Sure. There are 4 files attached:

XalanSourceTreeParserLiasonEx.hpp
XalanSourceTreeParserLiasonEx.cpp - Knows how to keep the map around

XalanSourceTreeContentHandler.hpp
XalanSourceTreeContentHandler.cpp - Builds a vector of XalanNode *,
ExtendedNodeInfo pairs

XalanSourceTreeContentHandler does it's job primarily by hooking into
doAppendChildNode. I use a separate map and vector to store the line number
information because I was having STL problems and didn't have time to
resolve them.

Also, I have plans to change this in the future so that the line number
collected will be for the start of the event rather than at the end. And
there seems to be a bug collecting the line numbers of comment nodes.

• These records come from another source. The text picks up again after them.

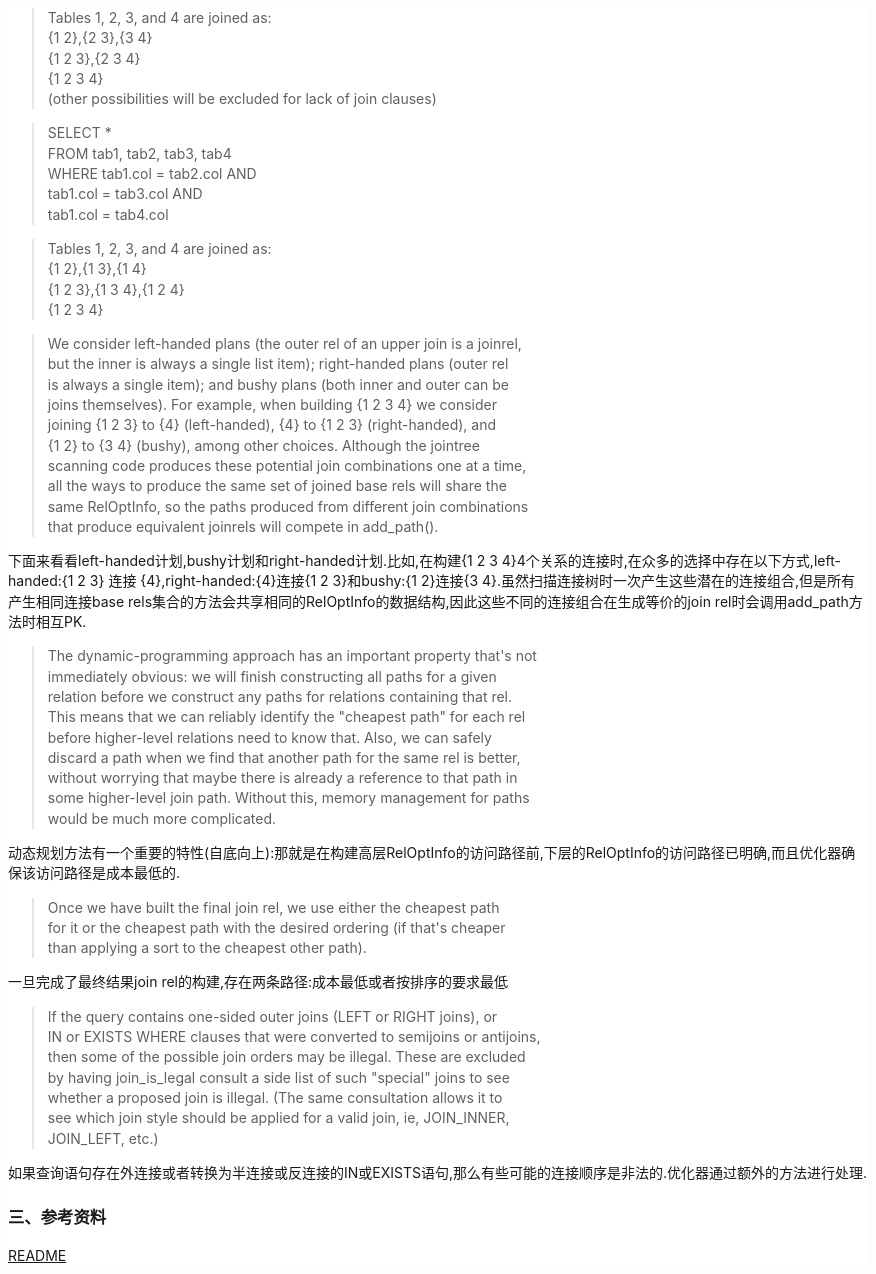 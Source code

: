 > Tables 1, 2, 3, and 4 are joined as:  
>  {1 2},{2 3},{3 4}  
>  {1 2 3},{2 3 4}  
>  {1 2 3 4}  
>  (other possibilities will be excluded for lack of join clauses)

>

> SELECT *  
>  FROM tab1, tab2, tab3, tab4  
>  WHERE tab1.col = tab2.col AND  
>  tab1.col = tab3.col AND  
>  tab1.col = tab4.col

>

> Tables 1, 2, 3, and 4 are joined as:  
>  {1 2},{1 3},{1 4}  
>  {1 2 3},{1 3 4},{1 2 4}  
>  {1 2 3 4}

> We consider left-handed plans (the outer rel of an upper join is a joinrel,  
>  but the inner is always a single list item); right-handed plans (outer rel  
>  is always a single item); and bushy plans (both inner and outer can be  
>  joins themselves). For example, when building {1 2 3 4} we consider  
>  joining {1 2 3} to {4} (left-handed), {4} to {1 2 3} (right-handed), and  
>  {1 2} to {3 4} (bushy), among other choices. Although the jointree  
>  scanning code produces these potential join combinations one at a time,  
>  all the ways to produce the same set of joined base rels will share the  
>  same RelOptInfo, so the paths produced from different join combinations  
>  that produce equivalent joinrels will compete in add_path().

下面来看看left-handed计划,bushy计划和right-handed计划.比如,在构建{1 2 3
4}4个关系的连接时,在众多的选择中存在以下方式,left-handed:{1 2 3} 连接 {4},right-handed:{4}连接{1 2
3}和bushy:{1 2}连接{3 4}.虽然扫描连接树时一次产生这些潜在的连接组合,但是所有产生相同连接base
rels集合的方法会共享相同的RelOptInfo的数据结构,因此这些不同的连接组合在生成等价的join rel时会调用add_path方法时相互PK.

> The dynamic-programming approach has an important property that's not  
>  immediately obvious: we will finish constructing all paths for a given  
>  relation before we construct any paths for relations containing that rel.  
>  This means that we can reliably identify the "cheapest path" for each rel  
>  before higher-level relations need to know that. Also, we can safely  
>  discard a path when we find that another path for the same rel is better,  
>  without worrying that maybe there is already a reference to that path in  
>  some higher-level join path. Without this, memory management for paths  
>  would be much more complicated.

动态规划方法有一个重要的特性(自底向上):那就是在构建高层RelOptInfo的访问路径前,下层的RelOptInfo的访问路径已明确,而且优化器确保该访问路径是成本最低的.

> Once we have built the final join rel, we use either the cheapest path  
>  for it or the cheapest path with the desired ordering (if that's cheaper  
>  than applying a sort to the cheapest other path).

一旦完成了最终结果join rel的构建,存在两条路径:成本最低或者按排序的要求最低

> If the query contains one-sided outer joins (LEFT or RIGHT joins), or  
>  IN or EXISTS WHERE clauses that were converted to semijoins or antijoins,  
>  then some of the possible join orders may be illegal. These are excluded  
>  by having join_is_legal consult a side list of such "special" joins to see  
>  whether a proposed join is illegal. (The same consultation allows it to  
>  see which join style should be applied for a valid join, ie, JOIN_INNER,  
>  JOIN_LEFT, etc.)

如果查询语句存在外连接或者转换为半连接或反连接的IN或EXISTS语句,那么有些可能的连接顺序是非法的.优化器通过额外的方法进行处理.

### 三、参考资料

[README](https://github.com/postgres/postgres/blob/master/src/backend/optimizer/README)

To provide some context for these changes, I work for ActiveState and
ActiveState currently has two XSLT products in beta. They are both IDE
extensions that offer XSLT syntax checking, intellisense and debugging. One
if for Komodo, our own IDE, and the other is for Visual Studio .NET. Both
use a modified Xalan engine for XSLT execution/debugging (1).

The Komodo Windows beta is available at (release will be in about two weeks,
the linux version will be done whenever I am done porting the XSLT stuff
:-) ):

http://aspn.activestate.com/ASPN/Downloads/Komodo/KomodoBeta

The Visual Studio .NET beta is available at (you need VS .NET to use it):

http://aspn.activestate.com/ASPN/Downloads/VisualXSLT/

We would love to contibute our changes back to the community but they have
performance implications and have, therefore, been rejected to date (though
it is probably our fault for presenting them singly and not ifdefing them to
prevent performance problems if they are not used). Some of the changes
involve:

- making the variable stack modifyable and inspectable for debugging
- keeping unparsed template match attributes around so we can present a
stack frame

In the future we will probably have to make changes to the StylesheetHandler
to keep the entire line range of elements around (so breakpoints will work
correctly if the element spans multiple lines).

Anyway, sorry for boring you with my life's story :-)

Cheers,
Brian


(1) The debugger features a variable viewer, a stack frame viewer,
simultaneous tracing through the source and stylesheet documents, source and
stylesheet breakpoints, a watch window that can evaluate arbitrary xpaths at
any stack level, ability to trace through remote documents, etc.